S3LLM: Large-Scale Scientific Software Understanding with LLMs using Source, Metadata, and Document

Kareem Shaik,Dali Wang,Weijian Zheng,Qinglei Cao,Heng Fan,Peter Schwartz,Yunhe Feng
2024-03-16
Abstract:The understanding of large-scale scientific software poses significant challenges due to its diverse codebase, extensive code length, and target computing architectures. The emergence of generative AI, specifically large language models (LLMs), provides novel pathways for understanding such complex scientific codes. This paper presents S3LLM, an LLM-based framework designed to enable the examination of source code, code metadata, and summarized information in conjunction with textual technical reports in an interactive, conversational manner through a user-friendly interface. S3LLM leverages open-source LLaMA-2 models to enhance code analysis through the automatic transformation of natural language queries into domain-specific language (DSL) queries.
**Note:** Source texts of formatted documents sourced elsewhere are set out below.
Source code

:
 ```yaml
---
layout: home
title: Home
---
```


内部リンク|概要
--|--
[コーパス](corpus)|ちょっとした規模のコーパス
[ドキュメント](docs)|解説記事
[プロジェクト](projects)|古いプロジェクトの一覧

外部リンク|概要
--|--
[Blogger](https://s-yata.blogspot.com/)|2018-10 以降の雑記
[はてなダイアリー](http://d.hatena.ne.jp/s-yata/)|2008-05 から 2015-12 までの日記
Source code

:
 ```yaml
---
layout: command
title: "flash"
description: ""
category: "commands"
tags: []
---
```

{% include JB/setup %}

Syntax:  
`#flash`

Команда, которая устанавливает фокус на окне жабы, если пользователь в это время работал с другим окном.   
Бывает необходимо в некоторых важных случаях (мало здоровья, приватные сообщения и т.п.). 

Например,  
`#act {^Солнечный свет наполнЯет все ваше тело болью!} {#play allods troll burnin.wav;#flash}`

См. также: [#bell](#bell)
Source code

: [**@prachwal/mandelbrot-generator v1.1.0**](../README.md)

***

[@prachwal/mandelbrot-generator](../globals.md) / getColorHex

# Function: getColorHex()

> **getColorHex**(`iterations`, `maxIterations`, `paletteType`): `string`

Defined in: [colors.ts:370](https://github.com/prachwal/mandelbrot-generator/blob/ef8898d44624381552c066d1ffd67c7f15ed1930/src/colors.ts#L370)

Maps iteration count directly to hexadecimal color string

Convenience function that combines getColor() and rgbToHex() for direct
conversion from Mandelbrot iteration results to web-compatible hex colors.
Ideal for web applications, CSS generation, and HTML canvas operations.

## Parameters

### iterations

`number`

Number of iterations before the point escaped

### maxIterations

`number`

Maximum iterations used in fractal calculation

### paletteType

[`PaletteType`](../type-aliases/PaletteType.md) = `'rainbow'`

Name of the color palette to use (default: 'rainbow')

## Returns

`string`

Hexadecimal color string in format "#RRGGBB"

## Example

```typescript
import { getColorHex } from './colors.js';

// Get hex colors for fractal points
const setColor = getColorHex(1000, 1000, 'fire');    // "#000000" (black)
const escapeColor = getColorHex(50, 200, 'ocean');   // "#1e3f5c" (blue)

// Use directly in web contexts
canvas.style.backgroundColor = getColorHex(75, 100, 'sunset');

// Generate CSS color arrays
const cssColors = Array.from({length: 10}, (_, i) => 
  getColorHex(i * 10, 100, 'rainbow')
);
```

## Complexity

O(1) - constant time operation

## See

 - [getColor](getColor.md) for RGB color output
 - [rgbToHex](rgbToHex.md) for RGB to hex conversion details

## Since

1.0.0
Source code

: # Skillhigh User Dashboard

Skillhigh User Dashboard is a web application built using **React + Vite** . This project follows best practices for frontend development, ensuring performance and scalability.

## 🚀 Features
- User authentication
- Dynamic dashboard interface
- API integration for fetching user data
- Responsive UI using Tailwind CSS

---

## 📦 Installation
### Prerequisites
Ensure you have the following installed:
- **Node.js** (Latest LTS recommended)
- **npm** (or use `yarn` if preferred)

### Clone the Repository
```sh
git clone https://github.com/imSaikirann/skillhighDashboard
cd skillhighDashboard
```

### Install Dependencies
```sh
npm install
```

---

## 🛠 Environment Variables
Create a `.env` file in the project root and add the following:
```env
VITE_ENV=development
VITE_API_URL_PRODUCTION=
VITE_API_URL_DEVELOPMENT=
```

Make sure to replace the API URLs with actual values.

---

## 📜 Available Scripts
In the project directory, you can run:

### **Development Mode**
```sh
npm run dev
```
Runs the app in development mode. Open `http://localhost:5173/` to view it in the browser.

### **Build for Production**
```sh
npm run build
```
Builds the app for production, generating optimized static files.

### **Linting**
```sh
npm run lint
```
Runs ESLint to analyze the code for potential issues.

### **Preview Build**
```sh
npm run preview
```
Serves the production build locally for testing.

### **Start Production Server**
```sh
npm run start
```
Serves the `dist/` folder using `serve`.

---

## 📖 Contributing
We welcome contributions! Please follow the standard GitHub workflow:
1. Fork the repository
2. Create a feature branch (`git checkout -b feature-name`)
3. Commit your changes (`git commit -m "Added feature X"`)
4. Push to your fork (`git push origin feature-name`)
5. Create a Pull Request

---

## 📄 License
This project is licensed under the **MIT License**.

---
Specifically, it translates these queries into Feature Query Language (FQL), enabling efficient scanning and parsing of entire code repositories. In addition, S3LLM is equipped to handle diverse metadata types, including DOT, SQL, and customized formats. Furthermore, S3LLM incorporates retrieval augmented generation (RAG) and LangChain technologies to directly query extensive documents. S3LLM demonstrates the potential of using locally deployed open-source LLMs for the rapid understanding of large-scale scientific computing software, eliminating the need for extensive coding expertise, and thereby making the process more efficient and effective. S3LLM is available at
Software Engineering,Artificial Intelligence
What problem does this paper attempt to address?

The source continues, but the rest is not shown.